Evergreen Utilities and High Income Fund

(Name of Filing Persons (Offeror and Issuer))

 

Common Shares, No Par Value

(Title of Class of Securities)

 

30034Q 10 9

(CUSIP Number of Class of Securities)

 

Michael H. Koonce, Esquire

200 Berkeley Street

Boston, Massachusetts 02116-5034

(617) 210-3663

 

(Name, address, and telephone number of person authorized to receive

notices and communications on behalf of filing persons)

 

With a copy to:

Timothy W. Diggins

Ropes & Gray LLP

One International Place

Boston, Massachusetts 02110

Telephone: (617) 951-7000

 

Calculation of Filing Fee

 
Transaction Valuation Amount of Filing Fee
$12,448,974(a) $1,465.24(b)
 

(a)  Calculated as the aggregate maximum purchase price to be paid for 546,487 shares in the offer, based upon the net asset value per share of $22.78 at March 16, 2005.
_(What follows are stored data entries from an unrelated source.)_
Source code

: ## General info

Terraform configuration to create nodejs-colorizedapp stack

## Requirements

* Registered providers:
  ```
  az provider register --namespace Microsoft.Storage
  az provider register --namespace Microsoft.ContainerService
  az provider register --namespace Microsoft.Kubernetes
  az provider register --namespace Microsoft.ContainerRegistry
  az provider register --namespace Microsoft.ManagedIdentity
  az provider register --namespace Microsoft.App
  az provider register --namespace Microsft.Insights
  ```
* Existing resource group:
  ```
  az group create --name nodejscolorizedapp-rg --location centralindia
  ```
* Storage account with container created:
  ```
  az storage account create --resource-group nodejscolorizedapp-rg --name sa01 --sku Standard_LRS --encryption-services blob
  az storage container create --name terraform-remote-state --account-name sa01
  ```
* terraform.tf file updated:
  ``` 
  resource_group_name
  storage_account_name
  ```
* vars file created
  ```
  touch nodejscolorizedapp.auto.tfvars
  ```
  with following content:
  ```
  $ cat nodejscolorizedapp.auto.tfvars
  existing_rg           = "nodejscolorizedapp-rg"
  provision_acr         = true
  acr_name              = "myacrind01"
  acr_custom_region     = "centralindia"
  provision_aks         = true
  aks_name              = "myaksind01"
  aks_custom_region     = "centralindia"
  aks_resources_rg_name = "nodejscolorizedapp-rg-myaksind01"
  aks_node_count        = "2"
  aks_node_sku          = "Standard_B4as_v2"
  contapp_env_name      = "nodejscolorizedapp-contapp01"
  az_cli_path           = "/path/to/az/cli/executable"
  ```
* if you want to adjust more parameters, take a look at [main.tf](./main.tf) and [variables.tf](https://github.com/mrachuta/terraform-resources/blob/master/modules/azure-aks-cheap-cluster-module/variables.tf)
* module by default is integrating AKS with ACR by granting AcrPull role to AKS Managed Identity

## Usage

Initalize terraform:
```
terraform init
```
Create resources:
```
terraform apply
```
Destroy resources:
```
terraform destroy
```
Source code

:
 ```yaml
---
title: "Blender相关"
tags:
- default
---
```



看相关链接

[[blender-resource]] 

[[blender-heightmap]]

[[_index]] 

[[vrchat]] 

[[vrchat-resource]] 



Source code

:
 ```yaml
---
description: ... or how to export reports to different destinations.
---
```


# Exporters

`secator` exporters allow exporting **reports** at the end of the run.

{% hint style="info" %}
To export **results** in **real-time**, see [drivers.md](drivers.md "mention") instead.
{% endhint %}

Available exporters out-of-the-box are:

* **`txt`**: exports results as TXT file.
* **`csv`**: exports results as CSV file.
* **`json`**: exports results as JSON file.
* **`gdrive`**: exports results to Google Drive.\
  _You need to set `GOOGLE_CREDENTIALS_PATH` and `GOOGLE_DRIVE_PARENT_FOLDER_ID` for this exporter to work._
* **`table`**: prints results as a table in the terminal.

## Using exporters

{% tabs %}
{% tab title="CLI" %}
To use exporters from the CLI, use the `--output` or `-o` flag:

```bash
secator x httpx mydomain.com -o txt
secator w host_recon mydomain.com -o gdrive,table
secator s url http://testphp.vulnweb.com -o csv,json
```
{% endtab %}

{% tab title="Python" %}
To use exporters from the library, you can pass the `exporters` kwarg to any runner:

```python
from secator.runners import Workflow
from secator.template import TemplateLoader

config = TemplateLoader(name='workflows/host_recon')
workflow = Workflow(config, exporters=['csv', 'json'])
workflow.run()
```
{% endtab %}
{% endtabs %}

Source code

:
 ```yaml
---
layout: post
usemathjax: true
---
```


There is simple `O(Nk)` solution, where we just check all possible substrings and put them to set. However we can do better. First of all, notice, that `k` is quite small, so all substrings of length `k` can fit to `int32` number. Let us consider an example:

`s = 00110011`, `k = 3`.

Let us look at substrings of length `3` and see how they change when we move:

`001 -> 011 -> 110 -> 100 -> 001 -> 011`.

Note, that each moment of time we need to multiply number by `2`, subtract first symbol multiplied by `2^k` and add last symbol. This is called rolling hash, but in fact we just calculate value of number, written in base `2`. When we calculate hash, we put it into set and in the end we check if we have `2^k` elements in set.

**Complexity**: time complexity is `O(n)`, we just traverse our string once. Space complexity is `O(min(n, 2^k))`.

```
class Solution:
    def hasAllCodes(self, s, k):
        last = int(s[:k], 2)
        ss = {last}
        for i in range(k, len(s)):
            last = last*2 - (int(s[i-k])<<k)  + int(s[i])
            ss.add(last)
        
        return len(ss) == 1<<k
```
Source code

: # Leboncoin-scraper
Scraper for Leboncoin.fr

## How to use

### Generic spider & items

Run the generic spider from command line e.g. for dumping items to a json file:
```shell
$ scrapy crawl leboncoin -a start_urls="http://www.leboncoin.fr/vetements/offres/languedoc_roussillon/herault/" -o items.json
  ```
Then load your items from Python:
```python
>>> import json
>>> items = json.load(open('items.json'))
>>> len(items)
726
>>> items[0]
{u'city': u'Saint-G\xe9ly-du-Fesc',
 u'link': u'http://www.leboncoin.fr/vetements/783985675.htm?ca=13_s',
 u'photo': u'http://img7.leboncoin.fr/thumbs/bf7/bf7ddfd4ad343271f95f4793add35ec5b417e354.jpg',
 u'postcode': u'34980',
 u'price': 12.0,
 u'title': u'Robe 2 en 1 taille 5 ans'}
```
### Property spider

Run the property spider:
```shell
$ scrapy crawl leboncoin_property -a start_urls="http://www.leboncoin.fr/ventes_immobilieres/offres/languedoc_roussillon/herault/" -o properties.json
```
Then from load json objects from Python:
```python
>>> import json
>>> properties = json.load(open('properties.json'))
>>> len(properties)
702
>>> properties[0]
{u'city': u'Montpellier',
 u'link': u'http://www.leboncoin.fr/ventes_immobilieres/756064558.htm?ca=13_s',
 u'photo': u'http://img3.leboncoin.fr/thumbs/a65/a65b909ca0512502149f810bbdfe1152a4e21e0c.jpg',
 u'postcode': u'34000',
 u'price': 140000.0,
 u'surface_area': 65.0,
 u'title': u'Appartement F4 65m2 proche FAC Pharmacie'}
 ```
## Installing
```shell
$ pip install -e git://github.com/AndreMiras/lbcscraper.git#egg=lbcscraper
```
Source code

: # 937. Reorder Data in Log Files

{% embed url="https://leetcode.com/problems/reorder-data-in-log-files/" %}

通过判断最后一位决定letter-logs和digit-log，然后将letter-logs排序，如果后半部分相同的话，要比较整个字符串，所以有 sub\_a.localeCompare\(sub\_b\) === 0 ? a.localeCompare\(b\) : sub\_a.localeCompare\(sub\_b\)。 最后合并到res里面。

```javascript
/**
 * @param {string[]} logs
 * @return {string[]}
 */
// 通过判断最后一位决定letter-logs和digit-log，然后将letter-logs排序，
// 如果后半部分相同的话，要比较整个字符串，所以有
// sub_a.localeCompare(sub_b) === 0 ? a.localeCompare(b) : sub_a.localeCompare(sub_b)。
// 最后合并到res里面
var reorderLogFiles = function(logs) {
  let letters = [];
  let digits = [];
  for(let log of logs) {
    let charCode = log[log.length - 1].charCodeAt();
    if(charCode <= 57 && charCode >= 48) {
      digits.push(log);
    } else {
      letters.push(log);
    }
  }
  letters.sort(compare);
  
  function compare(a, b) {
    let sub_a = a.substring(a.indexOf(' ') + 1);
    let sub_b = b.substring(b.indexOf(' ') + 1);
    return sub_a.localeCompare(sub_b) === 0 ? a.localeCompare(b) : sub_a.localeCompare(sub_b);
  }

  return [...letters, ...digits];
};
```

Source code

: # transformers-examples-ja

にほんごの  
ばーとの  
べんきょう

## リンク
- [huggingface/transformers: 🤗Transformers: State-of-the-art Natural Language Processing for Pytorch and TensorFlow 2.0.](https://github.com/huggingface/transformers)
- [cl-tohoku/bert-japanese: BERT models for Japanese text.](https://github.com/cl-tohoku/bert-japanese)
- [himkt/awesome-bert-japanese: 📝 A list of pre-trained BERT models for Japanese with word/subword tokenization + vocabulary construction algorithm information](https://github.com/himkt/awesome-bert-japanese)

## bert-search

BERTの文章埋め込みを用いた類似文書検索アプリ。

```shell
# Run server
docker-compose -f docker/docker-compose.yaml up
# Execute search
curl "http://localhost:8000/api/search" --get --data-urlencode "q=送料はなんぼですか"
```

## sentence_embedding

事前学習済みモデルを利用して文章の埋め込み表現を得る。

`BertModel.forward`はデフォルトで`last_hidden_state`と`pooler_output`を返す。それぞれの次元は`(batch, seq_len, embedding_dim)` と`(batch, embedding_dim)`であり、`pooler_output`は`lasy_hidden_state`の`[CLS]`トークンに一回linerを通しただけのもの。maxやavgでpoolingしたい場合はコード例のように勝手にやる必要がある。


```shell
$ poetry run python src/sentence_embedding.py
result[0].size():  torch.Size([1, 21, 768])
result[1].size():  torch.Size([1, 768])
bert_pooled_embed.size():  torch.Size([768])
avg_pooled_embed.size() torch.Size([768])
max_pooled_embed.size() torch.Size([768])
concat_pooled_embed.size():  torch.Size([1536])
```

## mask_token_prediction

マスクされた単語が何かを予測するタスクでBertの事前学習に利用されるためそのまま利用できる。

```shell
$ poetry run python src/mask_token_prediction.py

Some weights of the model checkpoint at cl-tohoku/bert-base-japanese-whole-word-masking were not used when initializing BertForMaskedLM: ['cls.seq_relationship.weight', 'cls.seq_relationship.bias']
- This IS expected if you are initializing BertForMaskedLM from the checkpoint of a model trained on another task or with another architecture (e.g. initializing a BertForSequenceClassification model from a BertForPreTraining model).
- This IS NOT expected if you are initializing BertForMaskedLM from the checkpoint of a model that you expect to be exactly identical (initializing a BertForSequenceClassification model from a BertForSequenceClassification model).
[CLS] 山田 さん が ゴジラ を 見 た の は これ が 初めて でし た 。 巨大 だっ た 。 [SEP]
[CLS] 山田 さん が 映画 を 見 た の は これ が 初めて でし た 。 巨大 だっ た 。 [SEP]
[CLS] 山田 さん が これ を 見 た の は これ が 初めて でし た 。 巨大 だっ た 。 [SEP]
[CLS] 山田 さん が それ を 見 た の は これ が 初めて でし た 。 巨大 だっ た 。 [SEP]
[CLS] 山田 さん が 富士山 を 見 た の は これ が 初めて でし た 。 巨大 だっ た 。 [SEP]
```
(b)  Calculated as the Transaction Valuation multiplied by .00011770.




 

x Check the box if any part of the fee is offset as provided by Rule 0-11(a)(2) and identify the filing with which the offsetting fee was previously paid. Identify the previous filing by registration statement number, or the Form or Schedule and the date of its filing.

   
  Amount Previously Paid: $1,435.24
  Form or Registration No.: Schedule TO
  Filing Party: Evergreen Utilities and High Income Fund
  Date Filed: March 22, 2005
     
  o Check the box if the filing relates solely to preliminary communications made before the commencement of a tender offer.
 
  Check the appropriate boxes below to designate any transactions to which the statement relates: 
   
  othird-party tender offer subject to Rule 14d-1.
   
  x issuer tender offer subject to Rule 13e-4.
   
  o going-private transaction subject to Rule 13e-3.
   
  o amendment to Schedule 13D under Rule 13d-2.
   
  Check the following box if the filing is a final amendment reporting the results of the tender offer: o



Introductory Statement
 

This Amendment No. 1 to the Tender Offer Statement on Schedule TO (“Schedule TO”) filed with the Securities and Exchange Commission on March 22, 2005 by Evergreen Utilities and High Income Fund, a statutory trust organized under the laws of the state of Delaware (the “Fund”), relating to an offer by the Fund to purchase for cash up to 5% or 546,487 of the Fund’s issued and outstanding common shares, no par value, amends such Schedule TO to add an additional exhibit in accordance with Rule 13e-4(c)(1) promulgated under the Securities Exchange Act of 1934, as amended.

Item 12. Exhibits.

The following material is hereby filed as an additional exhibit to the Fund’s Schedule TO: 

(a)(5)(iv)                 Press release issued on April 20, 2005.




NOTICE

A copy of the Certificate of Trust of Evergreen Utilities and High Income Fund (the “Trust”), together with all amendments thereto, is on file with the Secretary of State of The State of Delaware and notice is hereby given that this instrument is executed on behalf of the Trust by trustees and officers of the Trust as officers and trustees and not individually and that the obligations of or arising out of this instrument are not binding upon any of the officers or trustees of the Trust or shareholders individually but are binding only upon the assets and property of the Trust or the relevant series.

 
SIGNATURE  
 

After due inquiry and to the best of my knowledge and belief, I certify that the information set forth in this statement is true, complete and correct.

 
EVERGREEN UTILITIES AND HIGH INCOME FUND
 
  /s/ Dennis H. Ferro
  —————————
   
  Name:  Dennis H. Ferro
  Title:    President
   
Dated: April 20, 2005  



EXHIBIT INDEX
   
   
Exhibit  
   
(a)(5)(iv) Press release issued on April 20, 2005.